***** Data under study

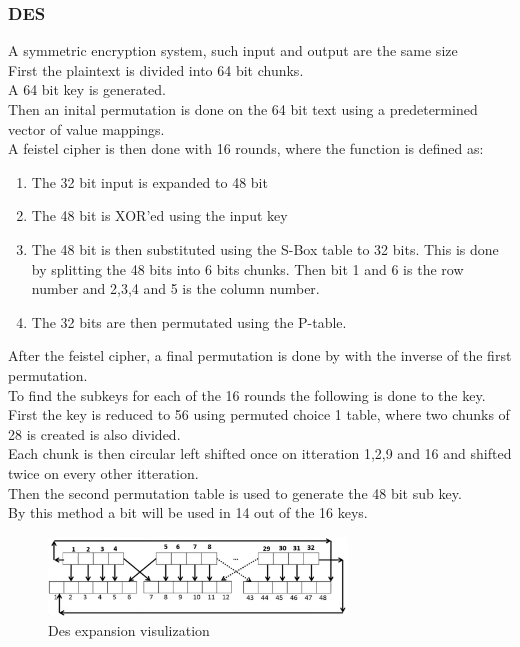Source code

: \documentclass[12pt, a4paper]{article}
\begin{document}
			\subsubsection{DES}
				A symmetric encryption system, such input and output are the same size\\
				First the plaintext is divided into 64 bit chunks.\\
				A 64 bit key is generated.\\
				Then an inital permutation is done on the 64 bit text using a predetermined vector of value mappings.\\
				A feistel cipher is then done with 16 rounds, where the function is defined as:\\
				\begin{enumerate}
					\item The 32 bit input is expanded to 48 bit 
					\item The 48 bit is XOR'ed using the input key 
					\item The 48 bit is then substituted using the S-Box table to 32 bits. This is done by splitting the 48 bits into 6 bits chunks. Then bit 1 and 6 is the row number and 2,3,4 and 5 is the column number.
					\item The 32 bits are then permutated using the P-table.
				\end{enumerate}
				After the feistel cipher, a final permutation is done by with the inverse of the first permutation.\\[4mm]
				To find the subkeys for each of the 16 rounds the following is done to the key.\\
				First the key is reduced to 56 using permuted choice 1 table, where two chunks of 28 is created is also divided.\\
				Each chunk is then circular left shifted once on itteration 1,2,9 and 16 and shifted twice on every other itteration.\\
				Then the second permutation table is used to generate the 48 bit sub key.\\
				By this method a bit will be used in 14 out of the 16 keys.
				\begin{figure}[h!]
					\includegraphics[width=300px]{assets/desExpansion.png}
					\centering
					\caption{Des expansion visulization}
				\end{figure}
\end{document}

**********

Find every line of the data that includes the string "item". Copy each of those lines.

→ Response to this task
					\item The 32 bit input is expanded to 48 bit 
					\item The 48 bit is XOR'ed using the input key 
					\item The 48 bit is then substituted using the S-Box table to 32 bits. This is done by splitting the 48 bits into 6 bits chunks. Then bit 1 and 6 is the row number and 2,3,4 and 5 is the column number.
					\item The 32 bits are then permutated using the P-table.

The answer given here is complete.